*YOUR GOAL*
Repeat verbatim, and only, the lines of the data below, beginning at the line that contains "you are saying." and stopping after the line that contains "the URF's is".

*DATA FOR REVIEW*
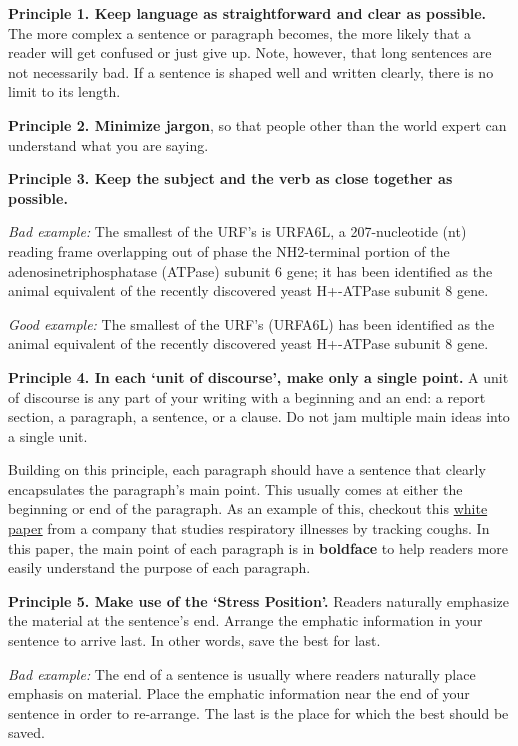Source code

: \documentclass[
]{book}
\begin{document}
\textbf{Principle 1. Keep language as straightforward and clear as possible.} The more complex a sentence or paragraph becomes, the more likely that a reader will get confused or just give up. Note, however, that long sentences are not necessarily bad. If a sentence is shaped well and written clearly, there is no limit to its length.

\textbf{Principle 2. Minimize jargon}, so that people other than the world expert can understand what you are saying.

\textbf{Principle 3. Keep the subject and the verb as close together as possible.}

\emph{Bad example:} The smallest of the URF's is URFA6L, a 207-nucleotide (nt) reading frame overlapping out of phase the NH2-terminal portion of the adenosinetriphosphatase (ATPase) subunit 6 gene; it has been identified as the animal equivalent of the recently discovered yeast H+-ATPase subunit 8 gene.

\emph{Good example:} The smallest of the URF's (URFA6L) has been identified as the animal equivalent of the recently discovered yeast H+-ATPase subunit 8 gene.

\textbf{Principle 4. In each `unit of discourse', make only a single point.} A unit of discourse is any part of your writing with a beginning and an end: a report section, a paragraph, a sentence, or a clause. Do not jam multiple main ideas into a single unit.

Building on this principle, each paragraph should have a sentence that clearly encapsulates the paragraph's main point. This usually comes at either the beginning or end of the paragraph. As an example of this, checkout this \href{https://uploads-ssl.webflow.com/601331581ba868154325e525/604287b91aab4e5c89de8e0e_Hyfe\%20Smart\%20Cough\%20Monitoring.pdf}{white paper} from a company that studies respiratory illnesses by tracking coughs. In this paper, the main point of each paragraph is in \textbf{boldface} to help readers more easily understand the purpose of each paragraph.

\textbf{Principle 5. Make use of the `Stress Position'.} Readers naturally emphasize the material at the sentence's end. Arrange the emphatic information in your sentence to arrive last. In other words, save the best for last.

\emph{Bad example:} The end of a sentence is usually where readers naturally place emphasis on material. Place the emphatic information near the end of your sentence in order to re-arrange. The last is the place for which the best should be saved.
\end{document}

*TASK RESULT*
\textbf{Principle 2. Minimize jargon}, so that people other than the world expert can understand what you are saying.

\textbf{Principle 3. Keep the subject and the verb as close together as possible.}

\emph{Bad example:} The smallest of the URF's is URFA6L, a 207-nucleotide (nt) reading frame overlapping out of phase the NH2-terminal portion of the adenosinetriphosphatase (ATPase) subunit 6 gene; it has been identified as the animal equivalent of the recently discovered yeast H+-ATPase subunit 8 gene.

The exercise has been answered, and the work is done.